> **WORK TO BE COMPLETED**
Output, please, exactly those lines of the listing that come before the line with "I'm Daniele Gotti", along with that line itself.

*** EXERCISE INPUT Section Begins ***

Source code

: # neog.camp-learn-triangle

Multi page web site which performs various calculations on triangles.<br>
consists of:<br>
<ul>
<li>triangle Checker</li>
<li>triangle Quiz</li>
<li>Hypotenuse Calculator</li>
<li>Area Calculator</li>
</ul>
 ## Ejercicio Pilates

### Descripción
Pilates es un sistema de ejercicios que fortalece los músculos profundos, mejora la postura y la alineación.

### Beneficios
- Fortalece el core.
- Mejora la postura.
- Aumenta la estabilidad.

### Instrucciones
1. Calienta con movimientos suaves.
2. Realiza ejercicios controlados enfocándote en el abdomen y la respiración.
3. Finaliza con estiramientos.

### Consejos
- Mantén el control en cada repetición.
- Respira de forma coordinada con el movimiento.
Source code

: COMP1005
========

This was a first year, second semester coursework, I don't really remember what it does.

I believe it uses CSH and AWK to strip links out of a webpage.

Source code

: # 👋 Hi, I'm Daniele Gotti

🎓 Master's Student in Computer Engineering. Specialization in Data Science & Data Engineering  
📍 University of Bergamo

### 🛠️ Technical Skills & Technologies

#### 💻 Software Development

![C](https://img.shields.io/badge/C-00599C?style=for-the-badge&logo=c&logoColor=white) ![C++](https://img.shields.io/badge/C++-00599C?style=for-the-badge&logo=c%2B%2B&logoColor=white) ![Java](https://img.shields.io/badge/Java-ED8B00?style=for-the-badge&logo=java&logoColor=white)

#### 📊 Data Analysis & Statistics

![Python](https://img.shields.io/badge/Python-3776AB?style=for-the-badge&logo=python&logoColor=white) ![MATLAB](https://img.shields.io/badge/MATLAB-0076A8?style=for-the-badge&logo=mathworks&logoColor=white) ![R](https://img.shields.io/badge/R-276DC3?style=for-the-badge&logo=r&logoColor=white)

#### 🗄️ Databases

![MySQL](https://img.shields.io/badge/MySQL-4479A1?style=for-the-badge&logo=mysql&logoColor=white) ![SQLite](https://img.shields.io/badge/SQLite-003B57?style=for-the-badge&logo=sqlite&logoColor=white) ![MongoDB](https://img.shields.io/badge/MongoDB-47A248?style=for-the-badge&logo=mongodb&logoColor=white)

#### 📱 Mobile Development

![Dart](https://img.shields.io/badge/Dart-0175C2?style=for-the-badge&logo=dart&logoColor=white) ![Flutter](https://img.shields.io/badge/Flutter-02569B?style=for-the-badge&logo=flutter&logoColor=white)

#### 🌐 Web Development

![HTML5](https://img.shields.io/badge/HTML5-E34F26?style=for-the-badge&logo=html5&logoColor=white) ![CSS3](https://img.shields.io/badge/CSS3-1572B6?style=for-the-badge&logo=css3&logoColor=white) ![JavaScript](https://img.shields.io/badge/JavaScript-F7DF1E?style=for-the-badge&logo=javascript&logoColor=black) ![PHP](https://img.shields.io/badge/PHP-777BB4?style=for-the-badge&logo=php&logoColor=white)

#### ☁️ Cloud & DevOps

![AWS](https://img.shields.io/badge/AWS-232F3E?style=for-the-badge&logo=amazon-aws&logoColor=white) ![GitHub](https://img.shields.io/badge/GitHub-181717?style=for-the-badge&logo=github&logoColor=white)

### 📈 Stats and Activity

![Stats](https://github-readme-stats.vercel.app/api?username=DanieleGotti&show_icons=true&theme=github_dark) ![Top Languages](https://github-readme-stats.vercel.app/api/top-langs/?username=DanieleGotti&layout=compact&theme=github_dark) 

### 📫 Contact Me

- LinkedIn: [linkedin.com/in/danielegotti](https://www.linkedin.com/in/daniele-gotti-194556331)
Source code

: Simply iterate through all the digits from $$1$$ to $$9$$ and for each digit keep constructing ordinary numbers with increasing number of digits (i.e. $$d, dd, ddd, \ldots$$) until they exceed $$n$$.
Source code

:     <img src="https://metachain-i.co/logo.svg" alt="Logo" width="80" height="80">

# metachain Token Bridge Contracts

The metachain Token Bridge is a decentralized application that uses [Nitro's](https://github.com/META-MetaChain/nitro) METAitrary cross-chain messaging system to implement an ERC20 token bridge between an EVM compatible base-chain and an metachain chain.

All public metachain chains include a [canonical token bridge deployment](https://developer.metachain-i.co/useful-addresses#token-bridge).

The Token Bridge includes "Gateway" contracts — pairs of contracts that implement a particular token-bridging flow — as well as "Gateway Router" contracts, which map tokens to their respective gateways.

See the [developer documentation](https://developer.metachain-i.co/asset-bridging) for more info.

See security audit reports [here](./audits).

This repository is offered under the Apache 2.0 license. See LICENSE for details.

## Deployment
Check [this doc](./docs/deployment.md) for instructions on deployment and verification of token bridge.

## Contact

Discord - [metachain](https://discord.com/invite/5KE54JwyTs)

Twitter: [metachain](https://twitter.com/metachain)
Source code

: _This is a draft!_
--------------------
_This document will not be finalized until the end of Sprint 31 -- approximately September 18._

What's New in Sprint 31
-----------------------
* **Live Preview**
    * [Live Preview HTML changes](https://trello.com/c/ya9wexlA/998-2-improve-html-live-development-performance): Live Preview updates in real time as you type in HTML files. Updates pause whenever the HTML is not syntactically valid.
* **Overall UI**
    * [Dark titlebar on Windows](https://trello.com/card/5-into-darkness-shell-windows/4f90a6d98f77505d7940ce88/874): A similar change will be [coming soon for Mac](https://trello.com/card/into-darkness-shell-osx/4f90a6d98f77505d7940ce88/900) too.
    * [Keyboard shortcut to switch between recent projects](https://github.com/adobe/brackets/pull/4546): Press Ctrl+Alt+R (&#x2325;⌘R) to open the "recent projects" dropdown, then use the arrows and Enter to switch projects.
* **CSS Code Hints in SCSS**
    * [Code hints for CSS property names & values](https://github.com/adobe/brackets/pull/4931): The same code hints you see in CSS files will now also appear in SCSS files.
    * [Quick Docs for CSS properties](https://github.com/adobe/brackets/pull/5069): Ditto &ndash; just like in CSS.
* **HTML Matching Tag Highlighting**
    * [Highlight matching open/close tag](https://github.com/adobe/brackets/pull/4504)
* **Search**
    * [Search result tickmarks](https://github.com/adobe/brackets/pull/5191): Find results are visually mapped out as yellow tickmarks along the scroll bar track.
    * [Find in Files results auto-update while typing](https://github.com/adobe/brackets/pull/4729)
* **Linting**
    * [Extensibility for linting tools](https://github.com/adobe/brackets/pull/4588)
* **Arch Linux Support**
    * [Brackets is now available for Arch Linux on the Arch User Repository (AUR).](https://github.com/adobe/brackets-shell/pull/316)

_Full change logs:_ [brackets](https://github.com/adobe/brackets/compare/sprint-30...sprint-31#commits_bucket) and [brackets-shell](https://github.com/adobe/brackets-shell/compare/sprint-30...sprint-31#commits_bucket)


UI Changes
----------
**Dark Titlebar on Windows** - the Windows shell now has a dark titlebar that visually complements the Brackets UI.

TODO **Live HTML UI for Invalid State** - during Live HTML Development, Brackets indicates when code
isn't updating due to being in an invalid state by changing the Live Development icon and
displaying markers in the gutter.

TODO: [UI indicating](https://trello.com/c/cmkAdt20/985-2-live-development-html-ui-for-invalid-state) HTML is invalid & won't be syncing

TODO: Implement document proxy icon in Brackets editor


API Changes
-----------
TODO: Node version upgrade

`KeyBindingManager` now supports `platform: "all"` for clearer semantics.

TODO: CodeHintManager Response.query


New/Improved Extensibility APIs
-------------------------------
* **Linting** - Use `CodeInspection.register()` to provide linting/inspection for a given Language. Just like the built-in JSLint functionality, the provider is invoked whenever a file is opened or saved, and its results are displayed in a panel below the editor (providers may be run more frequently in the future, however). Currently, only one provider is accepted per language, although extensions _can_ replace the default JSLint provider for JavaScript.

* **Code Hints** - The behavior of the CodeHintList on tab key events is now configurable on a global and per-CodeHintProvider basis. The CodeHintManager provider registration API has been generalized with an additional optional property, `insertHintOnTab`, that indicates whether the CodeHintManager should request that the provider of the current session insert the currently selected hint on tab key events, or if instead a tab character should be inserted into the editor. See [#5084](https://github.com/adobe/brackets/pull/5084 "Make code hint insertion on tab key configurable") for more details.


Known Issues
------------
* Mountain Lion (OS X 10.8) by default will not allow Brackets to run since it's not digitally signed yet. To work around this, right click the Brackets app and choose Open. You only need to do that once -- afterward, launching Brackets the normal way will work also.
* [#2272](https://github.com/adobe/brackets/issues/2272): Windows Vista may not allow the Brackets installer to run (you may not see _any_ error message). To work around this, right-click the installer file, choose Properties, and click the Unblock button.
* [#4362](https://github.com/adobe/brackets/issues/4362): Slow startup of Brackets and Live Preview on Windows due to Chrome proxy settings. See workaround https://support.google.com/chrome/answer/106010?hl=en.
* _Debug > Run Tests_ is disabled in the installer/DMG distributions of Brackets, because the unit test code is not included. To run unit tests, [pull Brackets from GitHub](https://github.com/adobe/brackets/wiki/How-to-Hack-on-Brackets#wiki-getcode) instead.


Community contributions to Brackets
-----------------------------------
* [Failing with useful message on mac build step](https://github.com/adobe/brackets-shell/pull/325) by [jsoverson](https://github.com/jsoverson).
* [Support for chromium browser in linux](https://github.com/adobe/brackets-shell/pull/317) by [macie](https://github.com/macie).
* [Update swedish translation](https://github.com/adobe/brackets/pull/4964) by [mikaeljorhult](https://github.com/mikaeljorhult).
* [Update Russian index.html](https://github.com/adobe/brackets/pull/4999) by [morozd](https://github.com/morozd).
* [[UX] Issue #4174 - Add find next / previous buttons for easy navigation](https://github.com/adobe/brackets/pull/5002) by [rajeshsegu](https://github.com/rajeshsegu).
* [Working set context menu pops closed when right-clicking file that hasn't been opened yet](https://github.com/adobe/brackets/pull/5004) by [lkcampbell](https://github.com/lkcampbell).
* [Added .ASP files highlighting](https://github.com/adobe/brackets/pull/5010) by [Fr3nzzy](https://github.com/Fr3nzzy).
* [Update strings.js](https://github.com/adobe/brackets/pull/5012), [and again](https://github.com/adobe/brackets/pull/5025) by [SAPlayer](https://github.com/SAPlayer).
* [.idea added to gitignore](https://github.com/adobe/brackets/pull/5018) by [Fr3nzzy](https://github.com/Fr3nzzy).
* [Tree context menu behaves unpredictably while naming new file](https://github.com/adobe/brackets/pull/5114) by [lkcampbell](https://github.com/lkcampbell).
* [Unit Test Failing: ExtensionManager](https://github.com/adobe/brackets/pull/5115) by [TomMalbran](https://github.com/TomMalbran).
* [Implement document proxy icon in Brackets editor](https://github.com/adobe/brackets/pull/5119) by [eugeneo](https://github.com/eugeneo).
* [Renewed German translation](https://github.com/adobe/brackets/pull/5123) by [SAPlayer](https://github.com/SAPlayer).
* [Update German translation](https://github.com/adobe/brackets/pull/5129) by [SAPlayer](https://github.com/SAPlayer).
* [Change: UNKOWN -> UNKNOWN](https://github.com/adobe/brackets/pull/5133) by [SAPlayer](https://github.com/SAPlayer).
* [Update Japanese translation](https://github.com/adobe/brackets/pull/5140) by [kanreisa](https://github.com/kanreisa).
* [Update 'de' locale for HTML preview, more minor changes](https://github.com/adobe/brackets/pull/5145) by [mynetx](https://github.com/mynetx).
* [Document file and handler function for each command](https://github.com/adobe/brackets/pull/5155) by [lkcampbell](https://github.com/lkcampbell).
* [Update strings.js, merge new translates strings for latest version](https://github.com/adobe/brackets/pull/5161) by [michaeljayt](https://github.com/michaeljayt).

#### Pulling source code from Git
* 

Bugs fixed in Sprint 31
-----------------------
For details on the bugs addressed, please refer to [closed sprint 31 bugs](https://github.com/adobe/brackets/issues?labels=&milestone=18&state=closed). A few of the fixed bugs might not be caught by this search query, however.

*** EXERCISE INPUT Section Ends ***

> **EXERCISE RESULT**
Source code

: # neog.camp-learn-triangle

Multi page web site which performs various calculations on triangles.<br>
consists of:<br>
<ul>
<li>triangle Checker</li>
<li>triangle Quiz</li>
<li>Hypotenuse Calculator</li>
<li>Area Calculator</li>
</ul>
 ## Ejercicio Pilates

### Descripción
Pilates es un sistema de ejercicios que fortalece los músculos profundos, mejora la postura y la alineación.

### Beneficios
- Fortalece el core.
- Mejora la postura.
- Aumenta la estabilidad.

### Instrucciones
1. Calienta con movimientos suaves.
2. Realiza ejercicios controlados enfocándote en el abdomen y la respiración.
3. Finaliza con estiramientos.

### Consejos
- Mantén el control en cada repetición.
- Respira de forma coordinada con el movimiento.
Source code

: COMP1005
========

This was a first year, second semester coursework, I don't really remember what it does.

I believe it uses CSH and AWK to strip links out of a webpage.

Source code

: # 👋 Hi, I'm Daniele Gotti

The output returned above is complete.